Drinking to medicate emotional pain holds as much promise as drinking to medicate emotional pain. The effects of alcohol in numbing out difficult emotions are temporary and lead to the same kind of tolerance as using alcohol to medicate physical pain. In between the kind of drinking which would be required constantly to provide “pain relief” are symptoms of withdrawal, causing emotional irritability to worsen.

When Escaping Pain Turns into Inescapable Pain

“Deaths of Despair” is a term created by Princeton University economists who studied the rates of death in US populations after the end of World War II. The 2015 study found that a seemingly sudden rise in death was caused by complications of drugs, alcohol, and suicide. In “Alcohol and Deaths of Despair”, the NIAAA explains that “Alcohol use is increasing among middle-aged adults in the United States and is more common when people are faced with stressful circumstances, such as job loss, divorce, economic downturns, chronic pain, or psychiatric conditions—all factors related to deaths of despair.” Notably, the organization cites chronic pain- meaning physical pain- and circumstances which could cause emotional pain, like divorce, as contributing factors to increased alcohol use, in addition to contributing factors to “deaths of despair”. The likelihood of suffering emotionally with various mental health disorders like depression, bipolar, PTSD, and more, is significantly higher for those who develop AUD, alcohol use disorder. Contemplating suicide, or attempting suicide, is a greater likelihood as well.

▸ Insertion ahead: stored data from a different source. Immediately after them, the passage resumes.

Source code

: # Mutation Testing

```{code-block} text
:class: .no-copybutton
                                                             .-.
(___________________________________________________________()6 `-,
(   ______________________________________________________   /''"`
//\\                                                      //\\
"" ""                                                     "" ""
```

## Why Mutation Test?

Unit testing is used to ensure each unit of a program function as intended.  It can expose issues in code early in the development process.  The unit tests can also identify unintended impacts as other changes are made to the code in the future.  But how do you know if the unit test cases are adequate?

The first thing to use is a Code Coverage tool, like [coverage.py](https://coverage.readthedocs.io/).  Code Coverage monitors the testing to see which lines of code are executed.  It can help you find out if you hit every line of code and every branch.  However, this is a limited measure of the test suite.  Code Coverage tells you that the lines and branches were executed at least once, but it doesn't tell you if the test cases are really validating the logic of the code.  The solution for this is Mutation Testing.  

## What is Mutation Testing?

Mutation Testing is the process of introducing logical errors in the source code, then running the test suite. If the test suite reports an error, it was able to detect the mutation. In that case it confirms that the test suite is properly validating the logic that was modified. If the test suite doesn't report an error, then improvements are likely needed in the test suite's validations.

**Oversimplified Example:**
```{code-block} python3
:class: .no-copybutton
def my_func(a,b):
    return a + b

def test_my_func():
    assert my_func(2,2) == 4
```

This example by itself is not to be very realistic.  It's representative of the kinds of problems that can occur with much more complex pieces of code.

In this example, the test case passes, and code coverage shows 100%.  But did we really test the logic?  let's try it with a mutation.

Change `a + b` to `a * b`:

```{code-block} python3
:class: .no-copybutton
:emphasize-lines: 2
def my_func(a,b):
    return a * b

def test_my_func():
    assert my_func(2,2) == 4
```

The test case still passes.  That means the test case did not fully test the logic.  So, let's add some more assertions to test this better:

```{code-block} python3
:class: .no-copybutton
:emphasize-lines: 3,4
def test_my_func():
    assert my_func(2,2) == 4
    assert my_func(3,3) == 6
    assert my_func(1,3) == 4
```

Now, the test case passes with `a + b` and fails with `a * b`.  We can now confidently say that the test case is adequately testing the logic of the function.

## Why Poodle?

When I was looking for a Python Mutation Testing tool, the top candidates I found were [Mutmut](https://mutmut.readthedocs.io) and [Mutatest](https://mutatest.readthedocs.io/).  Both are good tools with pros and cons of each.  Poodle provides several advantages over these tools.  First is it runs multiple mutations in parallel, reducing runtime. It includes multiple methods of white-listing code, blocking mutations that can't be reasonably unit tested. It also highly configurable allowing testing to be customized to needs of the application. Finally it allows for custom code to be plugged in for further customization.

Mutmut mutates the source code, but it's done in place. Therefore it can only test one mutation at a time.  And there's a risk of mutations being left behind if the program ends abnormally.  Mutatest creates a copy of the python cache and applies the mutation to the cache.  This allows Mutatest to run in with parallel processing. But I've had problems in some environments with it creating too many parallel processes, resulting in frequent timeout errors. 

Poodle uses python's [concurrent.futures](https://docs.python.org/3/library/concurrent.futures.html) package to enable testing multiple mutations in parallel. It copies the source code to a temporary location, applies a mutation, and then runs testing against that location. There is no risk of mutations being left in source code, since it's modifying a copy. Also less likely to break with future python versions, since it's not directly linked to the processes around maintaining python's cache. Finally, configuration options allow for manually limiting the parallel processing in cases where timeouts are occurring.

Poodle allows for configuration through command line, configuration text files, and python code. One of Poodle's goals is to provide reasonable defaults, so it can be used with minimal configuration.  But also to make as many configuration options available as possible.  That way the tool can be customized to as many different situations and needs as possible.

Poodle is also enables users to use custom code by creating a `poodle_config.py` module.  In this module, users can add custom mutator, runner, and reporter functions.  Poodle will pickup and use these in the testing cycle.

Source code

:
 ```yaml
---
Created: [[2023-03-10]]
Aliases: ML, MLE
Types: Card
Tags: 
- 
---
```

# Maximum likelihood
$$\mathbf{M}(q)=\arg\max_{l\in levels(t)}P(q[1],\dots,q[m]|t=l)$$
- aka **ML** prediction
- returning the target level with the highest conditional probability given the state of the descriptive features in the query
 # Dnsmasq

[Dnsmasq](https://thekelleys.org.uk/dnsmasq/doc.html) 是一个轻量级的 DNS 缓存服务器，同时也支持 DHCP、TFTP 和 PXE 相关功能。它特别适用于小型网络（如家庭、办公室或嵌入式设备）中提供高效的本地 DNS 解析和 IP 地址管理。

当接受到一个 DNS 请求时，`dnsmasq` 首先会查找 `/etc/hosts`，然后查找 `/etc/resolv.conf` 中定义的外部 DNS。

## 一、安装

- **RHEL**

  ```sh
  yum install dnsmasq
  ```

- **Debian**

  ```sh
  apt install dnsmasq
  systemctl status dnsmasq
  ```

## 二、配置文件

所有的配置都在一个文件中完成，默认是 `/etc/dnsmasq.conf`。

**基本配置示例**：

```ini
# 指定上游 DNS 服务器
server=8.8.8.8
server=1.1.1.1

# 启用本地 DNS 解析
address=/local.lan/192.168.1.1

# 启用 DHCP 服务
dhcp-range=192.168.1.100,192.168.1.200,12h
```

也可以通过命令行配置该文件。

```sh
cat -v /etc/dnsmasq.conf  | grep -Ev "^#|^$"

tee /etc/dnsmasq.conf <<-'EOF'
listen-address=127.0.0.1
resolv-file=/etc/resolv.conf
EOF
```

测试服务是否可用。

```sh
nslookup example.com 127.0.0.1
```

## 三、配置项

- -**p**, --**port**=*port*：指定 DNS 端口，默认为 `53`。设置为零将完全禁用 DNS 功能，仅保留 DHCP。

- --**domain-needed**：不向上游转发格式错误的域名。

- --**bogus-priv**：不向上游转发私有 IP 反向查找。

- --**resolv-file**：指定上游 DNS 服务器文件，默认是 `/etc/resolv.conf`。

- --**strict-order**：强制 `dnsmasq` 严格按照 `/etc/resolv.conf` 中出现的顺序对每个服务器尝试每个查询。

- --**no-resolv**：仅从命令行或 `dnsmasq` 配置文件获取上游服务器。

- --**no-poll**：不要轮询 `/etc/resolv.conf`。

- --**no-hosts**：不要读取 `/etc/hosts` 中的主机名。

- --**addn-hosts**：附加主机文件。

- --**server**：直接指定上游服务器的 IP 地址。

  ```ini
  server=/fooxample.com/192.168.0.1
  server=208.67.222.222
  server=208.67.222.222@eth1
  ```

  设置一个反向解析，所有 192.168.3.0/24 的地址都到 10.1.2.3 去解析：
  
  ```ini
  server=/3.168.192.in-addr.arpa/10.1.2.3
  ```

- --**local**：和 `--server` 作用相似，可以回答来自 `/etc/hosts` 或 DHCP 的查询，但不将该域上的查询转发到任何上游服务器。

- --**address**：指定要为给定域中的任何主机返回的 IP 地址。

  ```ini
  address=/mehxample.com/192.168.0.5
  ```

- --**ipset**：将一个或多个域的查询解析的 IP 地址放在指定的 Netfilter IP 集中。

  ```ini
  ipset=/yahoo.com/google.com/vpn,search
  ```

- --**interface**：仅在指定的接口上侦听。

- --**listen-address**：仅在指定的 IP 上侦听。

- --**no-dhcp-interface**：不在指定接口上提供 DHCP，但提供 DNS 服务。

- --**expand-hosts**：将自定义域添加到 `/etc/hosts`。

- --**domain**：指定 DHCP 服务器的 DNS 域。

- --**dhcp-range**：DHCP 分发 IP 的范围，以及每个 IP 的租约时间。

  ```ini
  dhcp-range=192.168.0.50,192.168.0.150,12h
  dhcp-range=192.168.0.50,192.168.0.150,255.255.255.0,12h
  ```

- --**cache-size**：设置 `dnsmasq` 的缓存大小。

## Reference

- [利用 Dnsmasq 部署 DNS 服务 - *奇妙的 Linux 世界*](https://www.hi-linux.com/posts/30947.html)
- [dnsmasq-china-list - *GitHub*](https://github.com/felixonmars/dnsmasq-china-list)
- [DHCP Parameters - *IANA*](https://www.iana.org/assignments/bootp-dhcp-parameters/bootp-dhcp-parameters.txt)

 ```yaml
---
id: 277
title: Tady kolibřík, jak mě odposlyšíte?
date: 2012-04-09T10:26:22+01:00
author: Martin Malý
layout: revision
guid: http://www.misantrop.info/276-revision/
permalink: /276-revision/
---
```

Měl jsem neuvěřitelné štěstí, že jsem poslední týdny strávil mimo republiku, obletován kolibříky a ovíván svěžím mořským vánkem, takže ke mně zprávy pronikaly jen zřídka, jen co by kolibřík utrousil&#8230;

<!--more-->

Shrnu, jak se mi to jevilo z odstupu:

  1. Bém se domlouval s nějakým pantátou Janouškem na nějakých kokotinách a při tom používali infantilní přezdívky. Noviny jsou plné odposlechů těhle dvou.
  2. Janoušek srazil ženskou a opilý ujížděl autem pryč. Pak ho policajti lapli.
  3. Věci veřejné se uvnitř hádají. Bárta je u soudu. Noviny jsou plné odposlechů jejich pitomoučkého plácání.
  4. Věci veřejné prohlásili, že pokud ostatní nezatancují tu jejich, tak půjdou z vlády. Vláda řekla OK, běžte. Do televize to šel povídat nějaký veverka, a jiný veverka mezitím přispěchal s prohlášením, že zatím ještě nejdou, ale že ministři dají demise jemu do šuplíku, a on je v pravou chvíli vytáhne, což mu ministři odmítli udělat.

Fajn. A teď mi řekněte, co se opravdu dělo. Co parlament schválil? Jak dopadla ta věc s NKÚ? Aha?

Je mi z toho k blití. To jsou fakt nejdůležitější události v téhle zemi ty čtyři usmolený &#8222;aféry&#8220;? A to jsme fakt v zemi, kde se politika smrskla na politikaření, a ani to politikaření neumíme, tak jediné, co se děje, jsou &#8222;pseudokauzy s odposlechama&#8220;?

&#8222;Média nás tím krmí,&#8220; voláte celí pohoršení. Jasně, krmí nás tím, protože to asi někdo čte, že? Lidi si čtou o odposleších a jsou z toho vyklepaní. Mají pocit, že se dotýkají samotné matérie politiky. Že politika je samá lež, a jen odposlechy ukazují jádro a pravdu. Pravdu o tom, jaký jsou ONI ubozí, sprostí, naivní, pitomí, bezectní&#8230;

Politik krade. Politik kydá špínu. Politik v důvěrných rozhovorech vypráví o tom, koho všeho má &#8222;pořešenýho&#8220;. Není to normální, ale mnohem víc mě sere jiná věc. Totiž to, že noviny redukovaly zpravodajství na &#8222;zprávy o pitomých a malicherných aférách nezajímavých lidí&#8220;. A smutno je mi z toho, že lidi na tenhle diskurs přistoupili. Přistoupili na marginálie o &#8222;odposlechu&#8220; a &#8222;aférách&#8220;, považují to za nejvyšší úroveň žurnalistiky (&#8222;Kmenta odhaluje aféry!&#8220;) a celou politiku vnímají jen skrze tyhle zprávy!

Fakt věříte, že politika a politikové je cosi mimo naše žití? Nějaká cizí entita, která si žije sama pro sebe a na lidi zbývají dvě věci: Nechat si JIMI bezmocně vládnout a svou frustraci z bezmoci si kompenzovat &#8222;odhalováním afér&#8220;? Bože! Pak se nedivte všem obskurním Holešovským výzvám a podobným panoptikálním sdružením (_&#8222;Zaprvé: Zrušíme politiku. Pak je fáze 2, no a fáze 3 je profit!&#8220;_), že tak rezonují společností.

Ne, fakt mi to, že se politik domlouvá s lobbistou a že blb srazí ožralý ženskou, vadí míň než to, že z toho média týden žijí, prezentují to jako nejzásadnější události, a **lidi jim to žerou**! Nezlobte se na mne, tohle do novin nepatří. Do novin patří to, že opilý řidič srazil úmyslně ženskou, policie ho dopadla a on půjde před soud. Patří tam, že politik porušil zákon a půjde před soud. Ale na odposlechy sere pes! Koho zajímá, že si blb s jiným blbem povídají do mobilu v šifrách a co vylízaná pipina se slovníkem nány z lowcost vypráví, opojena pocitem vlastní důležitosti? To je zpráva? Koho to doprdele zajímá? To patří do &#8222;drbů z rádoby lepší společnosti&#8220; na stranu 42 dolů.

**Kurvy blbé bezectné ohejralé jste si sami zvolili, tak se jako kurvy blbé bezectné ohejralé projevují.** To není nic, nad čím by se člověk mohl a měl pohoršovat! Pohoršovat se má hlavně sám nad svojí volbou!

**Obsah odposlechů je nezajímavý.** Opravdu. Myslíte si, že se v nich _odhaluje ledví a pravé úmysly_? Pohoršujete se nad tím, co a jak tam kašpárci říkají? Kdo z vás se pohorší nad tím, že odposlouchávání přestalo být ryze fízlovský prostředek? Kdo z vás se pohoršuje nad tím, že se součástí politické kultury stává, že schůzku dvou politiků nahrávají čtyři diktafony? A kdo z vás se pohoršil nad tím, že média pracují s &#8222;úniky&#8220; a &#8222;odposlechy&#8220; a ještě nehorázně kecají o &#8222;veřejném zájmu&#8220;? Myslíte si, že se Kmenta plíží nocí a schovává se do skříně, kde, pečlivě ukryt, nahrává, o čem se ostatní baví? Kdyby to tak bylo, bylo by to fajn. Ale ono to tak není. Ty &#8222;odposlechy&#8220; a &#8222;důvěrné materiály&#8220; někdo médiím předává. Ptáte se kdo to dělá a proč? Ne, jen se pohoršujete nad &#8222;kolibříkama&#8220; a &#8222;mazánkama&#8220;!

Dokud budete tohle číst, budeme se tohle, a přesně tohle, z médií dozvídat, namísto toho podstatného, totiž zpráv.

Alcoholic Death Does Not Have to Be the End

The cycle of pain and suffering, seeking self-medication, and becoming addicted to alcohol, does not have to be the end of our lives. Not only are we capable of living better, but we are also deserving of living better. There is an array of medical, psychological, holistic, and other approaches to treating our pain internally and externally. Through the recovery process, we can find freedom from the complicated relationship between alcohol and pain.